In unsupervised machine learning, the algorithm is provided an input dataset, but not rewarded or optimized to specific outputs, and instead trained to group objects by common characteristics. For example, recommendation engines on online stores rely on unsupervised machine learning, specifically a technique called clustering.
What is Reinforcement Learning?
In reinforcement learning, the algorithm is made to train itself using many trial and error experiments. Reinforcement learning happens when the algorithm interacts continually with the environment, rather than relying on training data. One of the most popular examples of reinforcement learning is autonomous driving.
What are the different machine learning models?
There are many machine learning models, and almost all of them are based on certain machine learning algorithms. Popular classification and regression algorithms fall under supervised machine learning, and clustering algorithms are generally deployed in unsupervised machine learning scenarios.
Supervised Machine Learning
Logistic Regression: Logistic Regression is used to determine if an input belongs to a certain group or not
SVM: SVM, or Support Vector Machines create coordinates for each object in an n-dimensional space and uses a hyperplane to group objects by common features
Naive Bayes: Naive Bayes is an algorithm that assumes independence among variables and uses probability to classify objects based on features
Decision Trees: Decision trees are also classifiers that are used to determine what category an input falls into by traversing the leaf’s and nodes of a tree
Linear Regression: Linear regression is used to identify relationships between the variable of interest and the inputs, and predict its values based on the values of the input variables.
kNN: The k Nearest Neighbors technique involves grouping the closest objects in a dataset and finding the most frequent or average characteristics among the objects.
Random Forest: Random forest is a collection of many decision trees from random subsets of the data, resulting in a combination of trees that may be more accurate in prediction than a single decision tree.

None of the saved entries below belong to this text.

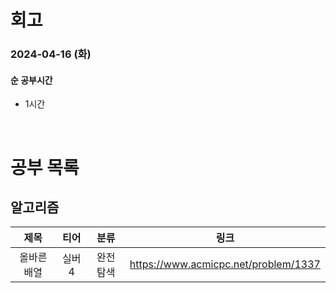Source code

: # 회고

### 2024-04-16 (화)

#### 순 공부시간

- 1시간

<br>

# 공부 목록

## 알고리즘

|    제목     |  티어  |   분류   |                 링크                 |
| :---------: | :----: | :------: | :----------------------------------: |
| 올바른 배열 | 실버 4 | 완전탐색 | https://www.acmicpc.net/problem/1337 |
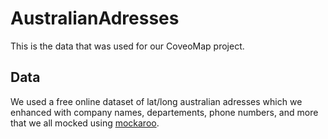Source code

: # AustralianAdresses
This is the data that was used for our CoveoMap project.

## Data
We used a free online dataset of lat/long australian adresses which we enhanced with company names, departements, phone numbers, and more that we all mocked using [mockaroo](https://mockaroo.com/).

Boosting algorithms: Boosting algorithms, such as Gradient Boosting Machine, XGBoost, and LightGBM, use ensemble learning. They combine the predictions from multiple algorithms (such as decision trees) while taking into account the error from the previous algorithm.
Unsupervised Machine Learning
K-Means: The K-Means algorithm finds similarities between objects and groups them into K different clusters.

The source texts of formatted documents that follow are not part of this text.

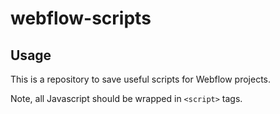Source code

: # webflow-scripts

## Usage

This is a repository to save useful scripts for Webflow projects.

Note, all Javascript should be wrapped in `<script>` tags. 
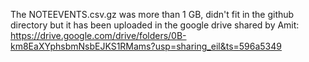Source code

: The NOTEEVENTS.csv.gz was more than 1 GB, didn't fit in the github directory
but it has been uploaded in the google drive shared by Amit: 
https://drive.google.com/drive/folders/0B-km8EaXYphsbmNsbEJKS1RMams?usp=sharing_eil&ts=596a5349
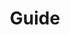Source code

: ---
home: true
icon: lightbulb
title: Guide
heroImage: /ico.svg
heroText: dBet Top Guide
tagline: dBet.Top Guide. 
features:
  - title: Syber Connect
    icon: link
    details: TBD.
    link: /guide/syber-connect.html 
---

Hierarchical Clustering: Hierarchical clustering builds a tree of nested clusters without having to specify the number of clusters.
What is a Decision Tree in Machine Learning (ML)?
A Decision Tree is a predictive approach in ML to determine what class an object belongs to. As the name suggests, a decision tree is a tree-like flow chart where the class of an object is determined step-by-step using certain known conditions.
A decision tree visualized in the Databricks
What is Regression in Machine Learning?
Regression in data science and machine learning is a statistical method that enables predicting outcomes based on a set of input variables. The outcome is often a variable that depends on a combination of the input variables.
A linear regression model performed on the Databricks
What is a Classifier in Machine Learning?
A classifier is a machine learning algorithm that assigns an object as a member of a category or group. For example, classifiers are used to detect if an email is spam, or if a transaction is fraudulent.
How many models are there in machine learning?
Many! Machine learning is an evolving field and there are always more machine learning models being developed.
What is the best model for machine learning?
The machine learning model most suited for a specific situation depends on the desired outcome. For example, to predict the number of vehicle purchases in a city from historical data, a supervised learning technique such as linear regression might be most useful. On the other hand, to identify if a potential customer in that city would purchase a vehicle, given their income and commuting history, a decision tree might work best.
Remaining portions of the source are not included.